HTA DATA TYPES AND STANDARDS

Data Types

The HTA is committed to ensuring access to spatial profiling data according to emerging FAIR standards (for Findability, Access, Interoperability, and Reproducibility). However, few well-recognized public standards and repositories exist, and so access to different types of data remains a work in progress.

HTA data currently comprises:

  • High-plex whole slide image data collected using cyclic immunofluorescence (CyCIF) and similar methods
  • Spatial feature tables computed from high-plex image data describing marker intensity and morphological features at a single cell level
  • Dissociative mRNA-Seq data
  • Transcriptional profiles obtained using micro-region transcript profiling methods such as GeoMX and Pick-Seq

We will add additional data types in the future.

Data Standards

We use established standardized data formats whenever possible.

Imaging data: BioFormats and OME-TIFF or the next generation NGFF replacements

Transcriptional data: Distributed via GEO using well-established approaches

Highly Multiplexed Tissue Images: A standard for multiplexed tissue images didn’t exist, so we developed the standard Minimum Information about highly multiplexed Tissue Imaging (MITI).

MITI repurposes best practices from other data types to highly multiplexed tissue images and traditional histology images. Individuals and organizations interested in MITI should visit the image.sc forum and may submit pull requests (i.e. requests for inclusion in the MITI “codebase” at https://github.com/miti-consortium/MITI). We are currently developing a practical and reliable means for capturing the information needed to adhere to the MITI standard.

Data Levels

MITI adopted the concept of Data Levels from dbGAP to manage image data and the corresponding spatial profiles. Higher data levels are more processed (see the MITI publication for additional details and background information).

Level 1 Data: Whole slide imaging usually involves acquisition of ~100 to 1,000 individual image tiles, each collected from a different X and Y location. These individual multi-dimensional, subcellular resolution image tiles comprise Level 1 data.

Level 2 Data: Level 2 MITI data corresponds to full-resolution images that have undergone automated stitching, registration, illumination correction, background subtraction, intensity normalization, and have been stored in a standardized OME format.

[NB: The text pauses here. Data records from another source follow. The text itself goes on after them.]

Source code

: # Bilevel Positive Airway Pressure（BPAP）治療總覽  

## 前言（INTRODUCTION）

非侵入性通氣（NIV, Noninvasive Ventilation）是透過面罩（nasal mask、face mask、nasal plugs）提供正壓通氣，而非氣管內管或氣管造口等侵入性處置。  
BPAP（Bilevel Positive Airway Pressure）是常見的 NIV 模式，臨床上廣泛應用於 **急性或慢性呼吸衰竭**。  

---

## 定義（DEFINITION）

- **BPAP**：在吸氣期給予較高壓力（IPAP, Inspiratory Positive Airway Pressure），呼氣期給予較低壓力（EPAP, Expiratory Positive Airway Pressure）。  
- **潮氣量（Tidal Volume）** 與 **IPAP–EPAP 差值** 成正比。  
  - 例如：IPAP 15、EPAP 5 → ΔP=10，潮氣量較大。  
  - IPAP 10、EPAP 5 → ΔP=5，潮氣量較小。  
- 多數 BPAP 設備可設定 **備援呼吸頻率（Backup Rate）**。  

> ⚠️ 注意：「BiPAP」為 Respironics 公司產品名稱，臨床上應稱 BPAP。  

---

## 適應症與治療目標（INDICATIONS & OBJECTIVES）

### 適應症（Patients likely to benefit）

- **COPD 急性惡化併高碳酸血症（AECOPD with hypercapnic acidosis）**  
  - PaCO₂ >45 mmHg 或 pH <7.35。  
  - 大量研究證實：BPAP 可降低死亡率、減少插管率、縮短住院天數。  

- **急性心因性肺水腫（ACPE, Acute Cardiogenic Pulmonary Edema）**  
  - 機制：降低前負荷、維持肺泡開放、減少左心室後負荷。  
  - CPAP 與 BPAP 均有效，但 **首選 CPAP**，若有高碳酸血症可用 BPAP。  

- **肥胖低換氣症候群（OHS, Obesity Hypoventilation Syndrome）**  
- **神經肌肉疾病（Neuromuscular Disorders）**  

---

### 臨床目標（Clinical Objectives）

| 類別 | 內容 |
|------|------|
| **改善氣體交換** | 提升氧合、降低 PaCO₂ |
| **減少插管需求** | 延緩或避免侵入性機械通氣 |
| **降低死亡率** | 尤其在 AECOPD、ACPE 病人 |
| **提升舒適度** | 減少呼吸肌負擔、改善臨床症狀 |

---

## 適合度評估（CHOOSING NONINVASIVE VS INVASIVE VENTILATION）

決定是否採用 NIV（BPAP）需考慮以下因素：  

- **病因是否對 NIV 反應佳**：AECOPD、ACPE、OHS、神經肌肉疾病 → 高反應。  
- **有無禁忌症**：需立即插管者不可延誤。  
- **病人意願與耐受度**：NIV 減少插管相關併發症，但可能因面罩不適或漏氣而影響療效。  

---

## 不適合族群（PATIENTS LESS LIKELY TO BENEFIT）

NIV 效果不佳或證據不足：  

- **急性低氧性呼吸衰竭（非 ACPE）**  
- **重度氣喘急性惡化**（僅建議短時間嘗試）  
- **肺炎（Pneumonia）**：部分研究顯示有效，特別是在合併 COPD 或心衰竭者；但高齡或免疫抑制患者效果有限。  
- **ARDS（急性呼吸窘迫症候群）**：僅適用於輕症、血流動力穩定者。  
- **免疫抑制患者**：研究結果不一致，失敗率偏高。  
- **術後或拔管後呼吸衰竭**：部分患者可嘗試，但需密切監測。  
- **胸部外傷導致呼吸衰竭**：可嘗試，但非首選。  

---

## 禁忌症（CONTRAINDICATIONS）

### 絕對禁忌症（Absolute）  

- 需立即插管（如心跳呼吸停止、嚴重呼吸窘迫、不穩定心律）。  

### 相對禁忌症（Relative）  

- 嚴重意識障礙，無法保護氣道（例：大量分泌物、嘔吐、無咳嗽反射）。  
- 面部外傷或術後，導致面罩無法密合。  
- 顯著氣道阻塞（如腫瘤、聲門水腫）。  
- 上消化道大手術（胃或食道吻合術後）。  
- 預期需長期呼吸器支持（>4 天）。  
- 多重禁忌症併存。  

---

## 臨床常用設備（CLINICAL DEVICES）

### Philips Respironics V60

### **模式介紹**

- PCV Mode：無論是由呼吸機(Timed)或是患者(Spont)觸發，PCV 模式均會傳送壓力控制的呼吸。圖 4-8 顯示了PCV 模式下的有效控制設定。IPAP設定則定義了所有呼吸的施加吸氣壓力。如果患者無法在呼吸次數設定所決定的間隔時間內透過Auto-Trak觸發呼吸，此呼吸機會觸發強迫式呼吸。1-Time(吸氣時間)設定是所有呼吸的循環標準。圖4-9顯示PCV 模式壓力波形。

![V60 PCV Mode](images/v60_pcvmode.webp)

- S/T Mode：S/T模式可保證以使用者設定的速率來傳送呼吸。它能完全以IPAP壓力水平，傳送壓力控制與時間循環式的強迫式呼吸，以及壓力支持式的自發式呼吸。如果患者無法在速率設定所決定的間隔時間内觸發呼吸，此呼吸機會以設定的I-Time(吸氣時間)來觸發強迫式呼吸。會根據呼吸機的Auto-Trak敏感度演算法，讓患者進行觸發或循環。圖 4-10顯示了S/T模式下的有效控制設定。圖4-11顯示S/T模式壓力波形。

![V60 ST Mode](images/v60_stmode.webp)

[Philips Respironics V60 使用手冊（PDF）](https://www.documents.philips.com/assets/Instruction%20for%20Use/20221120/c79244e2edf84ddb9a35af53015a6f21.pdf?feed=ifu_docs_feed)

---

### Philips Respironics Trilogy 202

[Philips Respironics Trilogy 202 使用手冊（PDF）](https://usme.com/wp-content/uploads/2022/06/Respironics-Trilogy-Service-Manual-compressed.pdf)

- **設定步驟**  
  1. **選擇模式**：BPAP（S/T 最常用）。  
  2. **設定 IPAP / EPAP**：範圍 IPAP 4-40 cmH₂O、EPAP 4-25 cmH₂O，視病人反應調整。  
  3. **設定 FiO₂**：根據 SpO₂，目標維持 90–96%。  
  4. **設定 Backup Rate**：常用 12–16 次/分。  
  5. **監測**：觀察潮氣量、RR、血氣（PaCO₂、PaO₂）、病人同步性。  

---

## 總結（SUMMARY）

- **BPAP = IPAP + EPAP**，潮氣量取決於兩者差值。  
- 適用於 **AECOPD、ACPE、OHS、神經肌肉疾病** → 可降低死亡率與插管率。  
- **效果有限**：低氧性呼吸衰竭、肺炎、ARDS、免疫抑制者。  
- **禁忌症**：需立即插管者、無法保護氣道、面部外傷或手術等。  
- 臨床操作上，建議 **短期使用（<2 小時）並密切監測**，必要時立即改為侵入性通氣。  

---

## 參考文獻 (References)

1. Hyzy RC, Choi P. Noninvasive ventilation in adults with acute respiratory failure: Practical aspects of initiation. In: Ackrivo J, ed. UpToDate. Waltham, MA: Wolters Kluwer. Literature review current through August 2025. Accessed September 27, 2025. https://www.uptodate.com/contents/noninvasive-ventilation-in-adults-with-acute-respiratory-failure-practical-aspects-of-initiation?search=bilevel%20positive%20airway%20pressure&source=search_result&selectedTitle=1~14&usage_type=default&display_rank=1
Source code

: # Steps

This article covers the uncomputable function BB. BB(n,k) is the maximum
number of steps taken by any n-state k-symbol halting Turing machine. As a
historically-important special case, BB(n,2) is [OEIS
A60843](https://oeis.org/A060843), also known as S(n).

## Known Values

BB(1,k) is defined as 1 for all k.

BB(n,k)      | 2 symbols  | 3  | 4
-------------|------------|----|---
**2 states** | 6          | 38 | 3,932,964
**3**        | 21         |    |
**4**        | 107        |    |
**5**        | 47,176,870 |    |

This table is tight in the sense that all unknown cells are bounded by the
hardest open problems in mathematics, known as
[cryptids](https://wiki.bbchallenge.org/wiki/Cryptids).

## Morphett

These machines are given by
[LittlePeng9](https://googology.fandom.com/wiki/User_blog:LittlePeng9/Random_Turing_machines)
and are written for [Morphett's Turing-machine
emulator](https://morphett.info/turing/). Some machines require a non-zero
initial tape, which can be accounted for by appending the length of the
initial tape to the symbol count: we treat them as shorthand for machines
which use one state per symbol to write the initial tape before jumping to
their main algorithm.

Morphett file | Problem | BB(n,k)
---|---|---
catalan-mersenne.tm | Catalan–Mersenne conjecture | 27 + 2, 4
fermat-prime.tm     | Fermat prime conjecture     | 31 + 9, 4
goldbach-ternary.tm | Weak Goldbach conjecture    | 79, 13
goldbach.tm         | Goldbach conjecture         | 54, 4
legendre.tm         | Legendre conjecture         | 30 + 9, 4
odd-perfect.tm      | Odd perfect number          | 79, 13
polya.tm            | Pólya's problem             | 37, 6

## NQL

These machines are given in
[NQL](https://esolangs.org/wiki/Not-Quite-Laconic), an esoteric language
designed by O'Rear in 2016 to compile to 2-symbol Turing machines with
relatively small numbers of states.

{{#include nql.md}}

To achieve this, Level 1 image tiles are combined at sub-pixel accuracy into a mosaic image in a process known as stitching. When high-plex images are assembled from multiple rounds of lower-plex imaging, it is also necessary to register channels to each other across imaging cycles and to correct for any unevenness in illumination (so-called flat fielding). Stitched and registered mosaics can be as large as 50,000 x 50,000 pixels x 100 channels, requiring ~500 GB of disk space. This level of processing is analogous to BAM files in genomics.

Level 3 Data: Level 3 data represent images that have been processed with some interpretive intent and are intended to be the primary type of image data distributed by tissue atlases and similar projects. Interpretive intent may include (i) full-resolution images following quality control or artifact removal, (ii) segmentation masks computed from such images, (iii) machine-generated spatial models, and (iv) images with human or machine-generated annotations.

Level 3 MITI data is roughly analogous to Level 3 mRNA expression data in genomics. However, whereas many users of genomic data only require access to processed level 3 and 4 data, which are usually quite compact, quantitative analysis of tissue images requires full-resolution primary images so that images and computed features can be examined in parallel.

Note: In the case of genomic data, de-identification risk restricts the distribution of Level 1 and 2 data; in the case of high-plex tissue images no such restriction exists but data levels have been harmonized with dbGAP so that Level 3 data is the primary type of data for public distribution. Date information has been removed from all image files in compliance with best practices for distribution of patient-derived data.

Level 4 Data: Level 4 data comprise features derived from level 3 images, most commonly single-cell features in “spatial feature tables” that describes marker intensities, cell coordinates and other single-cell features.

Level 4 data in spatial feature tables are a natural complement to Level 4 count tables in single cell sequencing data (e.g. scRNA-seq, scATAC-seq, scDNA-seq) and can be analyzed using many of the same dimensionality reduction methods (e.g. PCA, t-SNE and U-MAP) and online browsers such as cellxgene.

Level 5 Data: Level 5 data includes results computed from spatial feature tables or primary images.

Accessing terabyte-size full-resolution image data is impractically burdensome for browsing a large dataset, so we have developed a specialized browsing tool, MINERVA, to enable panning and zooming across large images using a standard web browser.